··· RECORDS
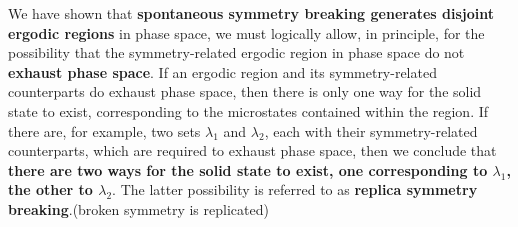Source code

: \documentclass[12pt,titlepage]{article}
\numberwithin{equation}{section}
\begin{document}

We have shown that \textbf{spontaneous symmetry breaking generates disjoint ergodic regions} in phase space, we must logically allow, in principle, for the possibility that the symmetry-related ergodic region in phase space do not \textbf{exhaust phase space}. If an ergodic region and its symmetry-related counterparts do exhaust phase space, then there is only one way for the solid state to exist, corresponding to the microstates contained within the region. If there are, for example, two sets $\lambda_1$ and $\lambda_2$, each with their symmetry-related counterparts, which are required to exhaust phase space, then we conclude that \textbf{there are two ways for the solid state to exist, one corresponding to $\lambda_1$, the other to $\lambda_2$}. The latter possibility is referred to as \textbf{replica symmetry breaking}.(broken symmetry is replicated)
\end{document}

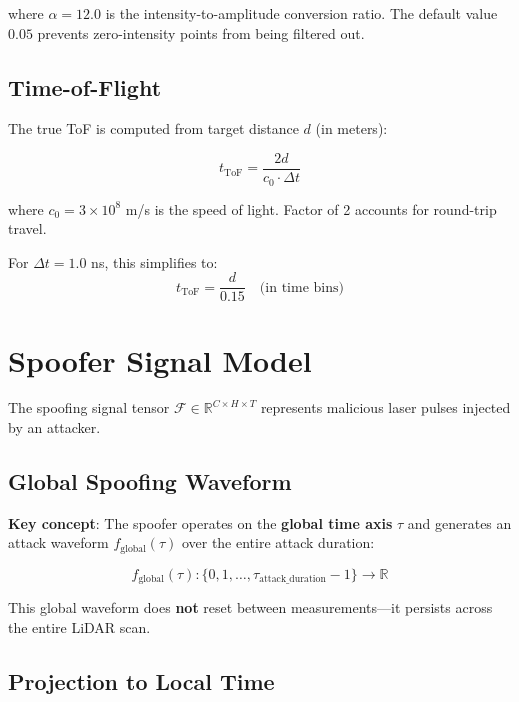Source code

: \documentclass[11pt]{article}
\begin{document}
where $\alpha = 12.0$ is the intensity-to-amplitude conversion ratio. The default value $0.05$ prevents zero-intensity points from being filtered out.

\subsection{Time-of-Flight}

The true ToF is computed from target distance $d$ (in meters):

\begin{equation}
t_{\text{ToF}} = \frac{2d}{c_0 \cdot \Delta t}
\end{equation}

where $c_0 = 3 \times 10^8$ m/s is the speed of light. Factor of 2 accounts for round-trip travel.

For $\Delta t = 1.0$ ns, this simplifies to:
\begin{equation}
t_{\text{ToF}} = \frac{d}{0.15} \quad \text{(in time bins)}
\end{equation}

\section{Spoofer Signal Model}

The spoofing signal tensor $\bm{\mathcal{F}} \in \mathbb{R}^{C \times H \times T}$ represents malicious laser pulses injected by an attacker.

\subsection{Global Spoofing Waveform}

\textbf{Key concept}: The spoofer operates on the \textbf{global time axis} $\tau$ and generates an attack waveform $f_{\text{global}}(\tau)$ over the entire attack duration:

\begin{equation}
f_{\text{global}}(\tau): \{0, 1, \ldots, \tau_{\text{attack\_duration}}-1\} \rightarrow \mathbb{R}
\end{equation}

This global waveform does \textbf{not} reset between measurements—it persists across the entire LiDAR scan.

\subsection{Projection to Local Time}
\end{document}
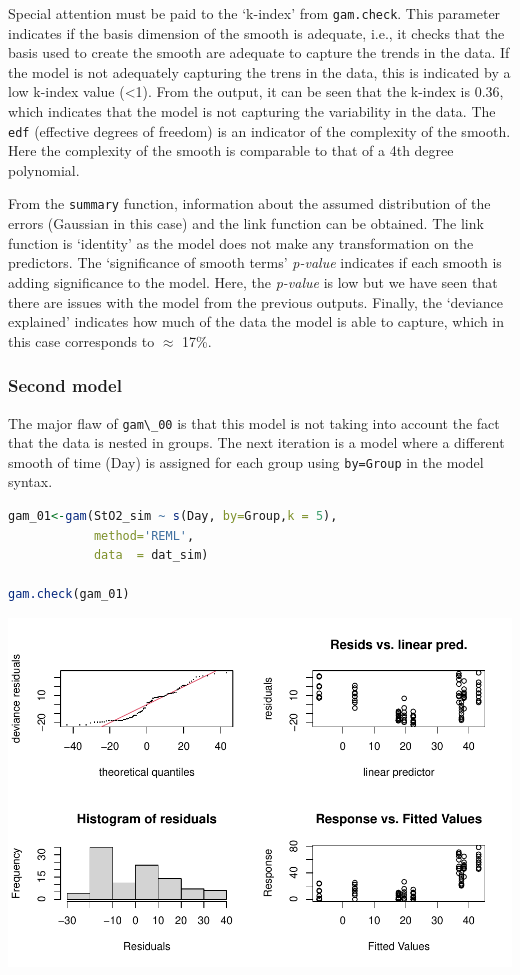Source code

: \documentclass[
]{article}
\newcommand{\passthrough}[1]{#1}
\begin{document}
Special attention must be paid to the `k-index' from \passthrough{\lstinline!gam.check!}. This parameter indicates if the basis dimension of the smooth is adequate, i.e., it checks that the basis used to create the smooth are adequate to capture the trends in the data. If the model is not adequately capturing the trens in the data, this is indicated by a low k-index value (\textless1). From the output, it can be seen that the k-index is 0.36, which indicates that the model is not capturing the variability in the data. The \passthrough{\lstinline!edf!} (effective degrees of freedom) is an indicator of the complexity of the smooth. Here the complexity of the smooth is comparable to that of a 4th degree polynomial.

From the \passthrough{\lstinline!summary!} function, information about the assumed distribution of the errors (Gaussian in this case) and the link function can be obtained. The link function is `identity' as the model does not make any transformation on the predictors. The `significance of smooth terms' \emph{p-value} indicates if each smooth is adding significance to the model. Here, the \emph{p-value} is low but we have seen that there are issues with the model from the previous outputs. Finally, the `deviance explained' indicates how much of the data the model is able to capture, which in this case corresponds to \(\approx\) 17\%.

\hypertarget{second-model}{%
\subsubsection{Second model}\label{second-model}}

The major flaw of \passthrough{\lstinline!gam\_00!} is that this model is not taking into account the fact that the data is nested in groups. The next iteration is a model where a different smooth of time (Day) is assigned for each group using \passthrough{\lstinline!by=Group!} in the model syntax.

\begin{lstlisting}[language=R]
gam_01<-gam(StO2_sim ~ s(Day, by=Group,k = 5),
            method='REML',
            data  = dat_sim)

gam.check(gam_01)
\end{lstlisting}

\includegraphics{00-Full_document_files/figure-latex/second-GAM-1}
\end{document}
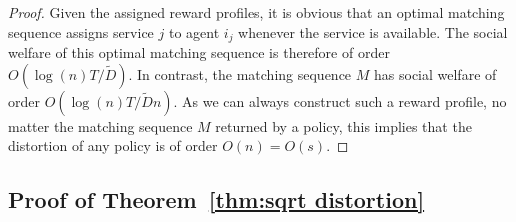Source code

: \documentclass[letterpaper,11pt]{article}
\newcommand{\kibitz}[2]{\ifnum\Comments=1{\color{#1}{#2}}\fi}
\newcommand{\dm}[1]{\kibitz{ForestGreen}{[Deb: #1]}}
\newcommand{\todo}[1]{\kibitz{red}{[Nick: #1]}}
\begin{document}
\begin{proof}
    Given the assigned reward profiles, it is obvious that an optimal matching sequence assigns service $j$ to agent $i_{j}$ whenever the service is available. The social welfare of this optimal matching sequence is therefore of order $O(\log{(n)}T/\tilde{D})$. In contrast, the matching sequence $M$ has social welfare of order $O(\log{(n)}T/\tilde{D}n)$. As we can always construct such a reward profile, no matter the matching sequence $M$ returned by a policy, this implies that the distortion of any policy is of order $O(n) = O(s)$.
    
    
\end{proof}

\subsection{Proof of Theorem~\ref{thm:sqrt distortion}}
\end{document}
······
Transcribe the entries above word for word, but leave every picture out of your copy.

*REPLY*.
Source code

: \documentclass[12pt,titlepage]{article}
\numberwithin{equation}{section}
\begin{document}

We have shown that \textbf{spontaneous symmetry breaking generates disjoint ergodic regions} in phase space, we must logically allow, in principle, for the possibility that the symmetry-related ergodic region in phase space do not \textbf{exhaust phase space}. If an ergodic region and its symmetry-related counterparts do exhaust phase space, then there is only one way for the solid state to exist, corresponding to the microstates contained within the region. If there are, for example, two sets $\lambda_1$ and $\lambda_2$, each with their symmetry-related counterparts, which are required to exhaust phase space, then we conclude that \textbf{there are two ways for the solid state to exist, one corresponding to $\lambda_1$, the other to $\lambda_2$}. The latter possibility is referred to as \textbf{replica symmetry breaking}.(broken symmetry is replicated)
\end{document}

Source code

: \documentclass[11pt]{article}
\begin{document}
where $\alpha = 12.0$ is the intensity-to-amplitude conversion ratio. The default value $0.05$ prevents zero-intensity points from being filtered out.

\subsection{Time-of-Flight}

The true ToF is computed from target distance $d$ (in meters):

\begin{equation}
t_{\text{ToF}} = \frac{2d}{c_0 \cdot \Delta t}
\end{equation}

where $c_0 = 3 \times 10^8$ m/s is the speed of light. Factor of 2 accounts for round-trip travel.

For $\Delta t = 1.0$ ns, this simplifies to:
\begin{equation}
t_{\text{ToF}} = \frac{d}{0.15} \quad \text{(in time bins)}
\end{equation}

\section{Spoofer Signal Model}

The spoofing signal tensor $\bm{\mathcal{F}} \in \mathbb{R}^{C \times H \times T}$ represents malicious laser pulses injected by an attacker.

\subsection{Global Spoofing Waveform}

\textbf{Key concept}: The spoofer operates on the \textbf{global time axis} $\tau$ and generates an attack waveform $f_{\text{global}}(\tau)$ over the entire attack duration:

\begin{equation}
f_{\text{global}}(\tau): \{0, 1, \ldots, \tau_{\text{attack\_duration}}-1\} \rightarrow \mathbb{R}
\end{equation}

This global waveform does \textbf{not} reset between measurements—it persists across the entire LiDAR scan.

\subsection{Projection to Local Time}
\end{document}
Source code

: \documentclass[
]{article}
\newcommand{\passthrough}[1]{#1}
\begin{document}
Special attention must be paid to the `k-index' from \passthrough{\lstinline!gam.check!}. This parameter indicates if the basis dimension of the smooth is adequate, i.e., it checks that the basis used to create the smooth are adequate to capture the trends in the data. If the model is not adequately capturing the trens in the data, this is indicated by a low k-index value (\textless1). From the output, it can be seen that the k-index is 0.36, which indicates that the model is not capturing the variability in the data. The \passthrough{\lstinline!edf!} (effective degrees of freedom) is an indicator of the complexity of the smooth. Here the complexity of the smooth is comparable to that of a 4th degree polynomial.

From the \passthrough{\lstinline!summary!} function, information about the assumed distribution of the errors (Gaussian in this case) and the link function can be obtained. The link function is `identity' as the model does not make any transformation on the predictors. The `significance of smooth terms' \emph{p-value} indicates if each smooth is adding significance to the model. Here, the \emph{p-value} is low but we have seen that there are issues with the model from the previous outputs. Finally, the `deviance explained' indicates how much of the data the model is able to capture, which in this case corresponds to \(\approx\) 17\%.

\hypertarget{second-model}{%
\subsubsection{Second model}\label{second-model}}

The major flaw of \passthrough{\lstinline!gam\_00!} is that this model is not taking into account the fact that the data is nested in groups. The next iteration is a model where a different smooth of time (Day) is assigned for each group using \passthrough{\lstinline!by=Group!} in the model syntax.

\begin{lstlisting}[language=R]
gam_01<-gam(StO2_sim ~ s(Day, by=Group,k = 5),
            method='REML',
            data  = dat_sim)

gam.check(gam_01)
\end{lstlisting}

\includegraphics{00-Full_document_files/figure-latex/second-GAM-1}
\end{document}
Source code

: \documentclass[letterpaper,11pt]{article}
\newcommand{\kibitz}[2]{\ifnum\Comments=1{\color{#1}{#2}}\fi}
\newcommand{\dm}[1]{\kibitz{ForestGreen}{[Deb: #1]}}
\newcommand{\todo}[1]{\kibitz{red}{[Nick: #1]}}
\begin{document}
\begin{proof}
    Given the assigned reward profiles, it is obvious that an optimal matching sequence assigns service $j$ to agent $i_{j}$ whenever the service is available. The social welfare of this optimal matching sequence is therefore of order $O(\log{(n)}T/\tilde{D})$. In contrast, the matching sequence $M$ has social welfare of order $O(\log{(n)}T/\tilde{D}n)$. As we can always construct such a reward profile, no matter the matching sequence $M$ returned by a policy, this implies that the distortion of any policy is of order $O(n) = O(s)$.
    
    
\end{proof}

\subsection{Proof of Theorem~\ref{thm:sqrt distortion}}
\end{document}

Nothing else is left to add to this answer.